Mixon rushed for a career-high 1,205 yards and was one of the best at his position with the third-highest rushing total in the NFL last season. Including his production in the passing game, Mixon finished the year with 1,519 yards from scrimmage and 16 total touchdowns, putting him fourth among all NFL running backs in each category.
Mixon’s total yardage put him ahead of Ja’Marr Chase, Tee Higgins and Tyler Boyd in terms of overall production. Chase and Higgins both topped 1,000 yards receiving, and Boyd wasn’t far off.
Mixon also earned his first Pro Bowl selection and even threw a touchdown pass in the Bengals’ first Super Bowl appearance in 33 years, but while the Bengals challenged Mixon to do more in the aerial attack last year, the third-down duties went to Samaje Perine and coach Zac Taylor isn’t necessarily looking for ways to get Mixon more involved in 2022.

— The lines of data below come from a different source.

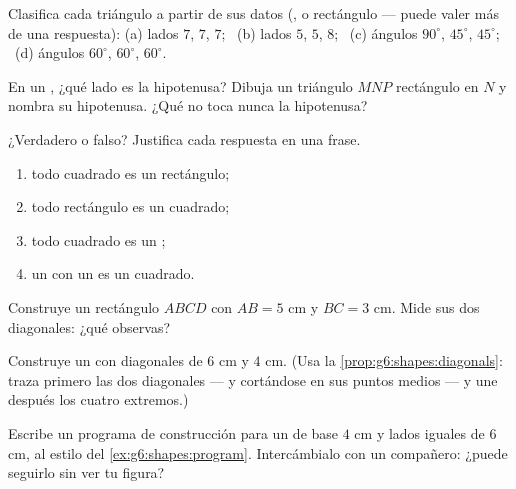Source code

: \begin{exercise}[$\star$]\label{exo:g6:shapes:4}
Clasifica cada triángulo a partir de sus datos (,  o
rectángulo --- puede valer más de una respuesta):
(a) lados $7$, $7$, $7$; \
(b) lados $5$, $5$, $8$; \
(c) ángulos $90^\circ$, $45^\circ$, $45^\circ$; \
(d) ángulos $60^\circ$, $60^\circ$, $60^\circ$.
\end{exercise}

\begin{exercise}[$\star$]\label{exo:g6:shapes:5}
En un , ¿qué lado es la hipotenusa? Dibuja un triángulo
$MNP$ rectángulo en $N$ y nombra su hipotenusa. ¿Qué  no
toca nunca la hipotenusa?
\end{exercise}

\begin{exercise}[$\star$]\label{exo:g6:shapes:6}
¿Verdadero o falso? Justifica cada respuesta en una frase.
\begin{enumerate}
  \item todo cuadrado es un rectángulo;
  \item todo rectángulo es un cuadrado;
  \item todo cuadrado es un ;
  \item un  con un  es un cuadrado.
\end{enumerate}
\end{exercise}

\begin{exercise}[$\star$]\label{exo:g6:shapes:7}
Construye un rectángulo $ABCD$ con $AB = 5$ cm y $BC = 3$ cm. Mide
sus dos diagonales: ¿qué observas?
\end{exercise}

\begin{exercise}[$\star$]\label{exo:g6:shapes:8}
Construye un  con diagonales de $6$ cm y $4$ cm. (Usa la
\cref{prop:g6:shapes:diagonals}: traza primero las dos diagonales ---
\omterm{def:g6:lines:perp}{perpendiculares} y cortándose en sus puntos medios --- y une después los cuatro
extremos.)
\end{exercise}

\begin{exercise}[$\star\star$]\label{exo:g6:shapes:9}
Escribe un programa de construcción para un  de base
$4$ cm y lados iguales de $6$ cm, al estilo del
\cref{ex:g6:shapes:program}. Intercámbialo con un compañero: ¿puede seguirlo
sin ver tu figura?
\end{exercise}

“To say more, it’s taking away from somewhere,” Taylor said last month when asked if he would like to see Mixon more involved in the passing game. “We’re getting a lot of production from a lot of different guys. We’ve got a ton of production from our starting three receivers. We’ve got a ton of production from the tight end position. Got a ton of production from the running backs as a whole. To make a statement that we can get more out of Joe in the passing game, that’s got to pull from somewhere, and then we’ll be talking about why there wasn’t as much production from Ja’Marr or Tee. You know what I mean? So it all works together. We’re just looking to be an efficient offense and maximize the usage of all the guys the best we can to stress the defense. And then whoever gets the ball, gets the ball, and we expect them to make plays.”
The Bengals had five third-and-one or fourth-and-one situations in Super Bowl LVI, and they didn’t use Mixon on any of them. They converted just one of those, a fourth-and-1 scramble for Burrow.
Last season, Mixon was on the field for 64 percent of Cincinnati’s total team snaps, which was the fourth-highest among all running backs, according to NFL Next Gen Stats. But most of those came on first or second down. Mixon was on the field for 75 percent of the team’s first and second downs.
Perine received 64 percent of the snaps on third down, while Mixon shared just 17 percent of those. While Taylor leaves room for Mixon to get more opportunities in those situations, it’s clear his value remains in what he can do in the running game to put Joe Burrow and the offense in better third-down situations.
“It can always shift by a couple targets by position,” Taylor said. “But there are things we certainly utilize Joe on, where we try to get the ball in his hands in the pass game. And he’s done a good job executing that type of stuff.”